Jonathan Biss, though not writing about performance per se in his Beethoven's Shadow, talks about the "macro- and microcosmic aspects of music" and notes that "one of the great peculiarities of the performing musician's work is that it is simultaneously so spiritual and so mundane. . . ."  I don't fancy myself a Jonathan Biss (or a Schnabel, Fleisher or Serkin, the musicians he's discussing), but these words summed up an apparent contradiction I had noted which circles me back to Hofmann's wallpaper.  Performing is not practice nor is it sitting down to play in the privacy of one's living room nor is it sitting down to play by oneself just for the enjoyment and love of the music. Yet a performance relies on all these--a studied preparation and knowledge of the music, a desire to communicate the music to others and, perhaps above all, a love of the music.  All told, a peculiarity for sure.

Based on little more than an inchoate research methodology and a smattering of intuition thrown in for good measure, I began by reducing a performance to 1) some physical properties of the performance space and 2) the first few notes of the piece. Thus, if time and place permit, I now study the performance space, sit down at the piano and take note of the lighting, the piano bench, the pedals and anything else that's around the piano.  (In one space there was a humidifier that provided a faint backdrop of sound which would have probably driven me to distraction had I not identified it beforehand.)  If the audience is there I size them up as well, mostly wondering, of course, why they haven't all stayed home.

When the person before me in the program takes their bow, it's true that I'm still momentarily annoyed at them for finishing before I'm ready to play (whereas when they sat down to perform I was momentarily annoyed at them for being ahead of me thereby prolonging my misery), but I move toward the piano. Once seated, there's no choice but to do something.  First on my list, I look at the foreign keyboard and address it bass to treble aiming to make its very keys my friends.  I tell myelf they will like me.
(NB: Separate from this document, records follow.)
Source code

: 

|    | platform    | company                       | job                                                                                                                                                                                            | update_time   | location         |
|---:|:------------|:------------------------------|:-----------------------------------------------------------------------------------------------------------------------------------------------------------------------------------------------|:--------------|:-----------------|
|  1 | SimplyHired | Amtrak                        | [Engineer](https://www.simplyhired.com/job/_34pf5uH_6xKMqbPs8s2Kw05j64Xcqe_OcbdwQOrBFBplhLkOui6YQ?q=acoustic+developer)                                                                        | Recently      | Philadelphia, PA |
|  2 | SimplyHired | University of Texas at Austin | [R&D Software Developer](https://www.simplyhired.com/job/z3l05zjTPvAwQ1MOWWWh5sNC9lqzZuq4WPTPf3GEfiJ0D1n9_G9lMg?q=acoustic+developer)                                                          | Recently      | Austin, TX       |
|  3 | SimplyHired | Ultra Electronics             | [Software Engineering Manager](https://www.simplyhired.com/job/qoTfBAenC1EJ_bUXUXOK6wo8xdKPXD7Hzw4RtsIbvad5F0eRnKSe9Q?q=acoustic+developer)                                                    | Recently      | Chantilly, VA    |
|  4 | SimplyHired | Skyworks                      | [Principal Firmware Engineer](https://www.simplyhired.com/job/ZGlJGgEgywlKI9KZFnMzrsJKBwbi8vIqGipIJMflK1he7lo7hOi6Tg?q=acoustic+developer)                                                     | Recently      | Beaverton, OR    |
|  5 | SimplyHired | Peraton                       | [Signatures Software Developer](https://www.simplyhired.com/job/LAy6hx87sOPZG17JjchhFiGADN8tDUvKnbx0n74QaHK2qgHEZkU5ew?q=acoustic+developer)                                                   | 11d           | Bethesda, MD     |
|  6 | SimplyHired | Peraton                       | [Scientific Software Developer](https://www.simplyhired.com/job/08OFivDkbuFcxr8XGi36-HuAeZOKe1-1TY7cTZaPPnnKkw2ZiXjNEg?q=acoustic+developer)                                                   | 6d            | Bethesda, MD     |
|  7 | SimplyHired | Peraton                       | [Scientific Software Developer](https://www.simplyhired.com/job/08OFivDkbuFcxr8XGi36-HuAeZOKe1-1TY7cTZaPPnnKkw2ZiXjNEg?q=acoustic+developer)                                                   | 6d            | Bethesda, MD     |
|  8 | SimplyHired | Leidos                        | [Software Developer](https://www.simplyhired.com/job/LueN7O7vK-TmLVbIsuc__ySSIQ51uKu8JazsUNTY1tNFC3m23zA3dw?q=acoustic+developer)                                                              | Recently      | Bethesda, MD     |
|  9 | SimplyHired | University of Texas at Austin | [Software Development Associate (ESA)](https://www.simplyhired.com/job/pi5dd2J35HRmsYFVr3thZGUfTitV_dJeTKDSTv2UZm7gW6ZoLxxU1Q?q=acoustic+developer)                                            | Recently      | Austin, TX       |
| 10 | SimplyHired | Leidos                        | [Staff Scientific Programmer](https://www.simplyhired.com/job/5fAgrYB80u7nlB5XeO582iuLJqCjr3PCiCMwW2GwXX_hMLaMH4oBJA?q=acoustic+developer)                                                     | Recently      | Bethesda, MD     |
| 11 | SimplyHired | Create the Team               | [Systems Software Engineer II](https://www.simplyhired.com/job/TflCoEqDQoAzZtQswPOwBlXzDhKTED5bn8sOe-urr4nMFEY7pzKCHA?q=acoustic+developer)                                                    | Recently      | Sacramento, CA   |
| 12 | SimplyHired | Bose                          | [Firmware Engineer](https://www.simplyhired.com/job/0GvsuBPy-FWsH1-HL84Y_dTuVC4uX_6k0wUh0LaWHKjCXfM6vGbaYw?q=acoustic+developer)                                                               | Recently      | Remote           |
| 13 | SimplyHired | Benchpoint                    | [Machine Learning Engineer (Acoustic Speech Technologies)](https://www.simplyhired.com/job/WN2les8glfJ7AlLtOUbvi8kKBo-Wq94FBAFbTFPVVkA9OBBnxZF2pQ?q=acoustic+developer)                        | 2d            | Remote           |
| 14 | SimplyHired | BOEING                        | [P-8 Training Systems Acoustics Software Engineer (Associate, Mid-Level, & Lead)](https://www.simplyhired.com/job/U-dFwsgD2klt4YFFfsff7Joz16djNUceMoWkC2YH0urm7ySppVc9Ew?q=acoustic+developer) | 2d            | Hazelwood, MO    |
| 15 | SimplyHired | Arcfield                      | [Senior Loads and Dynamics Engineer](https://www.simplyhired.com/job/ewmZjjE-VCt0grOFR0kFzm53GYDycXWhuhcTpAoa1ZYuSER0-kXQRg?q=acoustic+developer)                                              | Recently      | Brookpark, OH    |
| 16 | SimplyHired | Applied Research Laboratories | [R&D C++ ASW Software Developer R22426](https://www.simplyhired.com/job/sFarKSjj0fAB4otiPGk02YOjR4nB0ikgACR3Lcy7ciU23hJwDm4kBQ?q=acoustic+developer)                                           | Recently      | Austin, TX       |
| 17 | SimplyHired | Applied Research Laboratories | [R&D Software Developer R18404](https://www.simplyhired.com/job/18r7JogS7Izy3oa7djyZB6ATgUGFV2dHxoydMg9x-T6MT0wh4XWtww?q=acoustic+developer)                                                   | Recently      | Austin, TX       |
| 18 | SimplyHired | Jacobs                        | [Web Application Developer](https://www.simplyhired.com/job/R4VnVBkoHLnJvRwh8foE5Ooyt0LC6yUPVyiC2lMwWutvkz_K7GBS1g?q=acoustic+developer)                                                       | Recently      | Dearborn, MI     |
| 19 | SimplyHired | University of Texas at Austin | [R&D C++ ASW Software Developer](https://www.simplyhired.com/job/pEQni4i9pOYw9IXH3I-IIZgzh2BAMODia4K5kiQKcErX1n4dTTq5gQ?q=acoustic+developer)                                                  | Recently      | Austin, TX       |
I  take what seems an eternity to find the place on the keyboard corresponding to where my piece of music will begin and find that's a good time to picture the first notes of the piece and think about how they're going to sound once I get my hands to the keys. If I'm playing an opening chord, I say it silently by name.  I think about exactly how I should sit on the keys to get the sound that I've practiced. I try to remember that, having arms, I must use them, but that, having shoulders, they must not be up, that sound is produced by a downward motion on the keys not by cruising tentatively on top of them.  It does help to breathe now and again. I begin.

Have I seen an improvement?  Yes I have.  If nothing else, I have something to think about now besides nerves and the audience and mistakes.  I've contrived a humble beginning to establishing a foundation that consists of something other than doubt and anxiety.  I have a positive opening ritual to pre-empt the negative one. It's my version of the micro level of  playing (apologies to Rudolf Serkin and Jonathan Biss) and it will hopefully get me to the macro. The idea of a performance still looms but now seems doable.The lights aren't Kleigs, the piano isn't an attack dog, the audience is, if not friendly, at least remote, almost out of mind as I go down my checklist.   The wallpaper phenomenon is far less and the amateur performer soldiers on.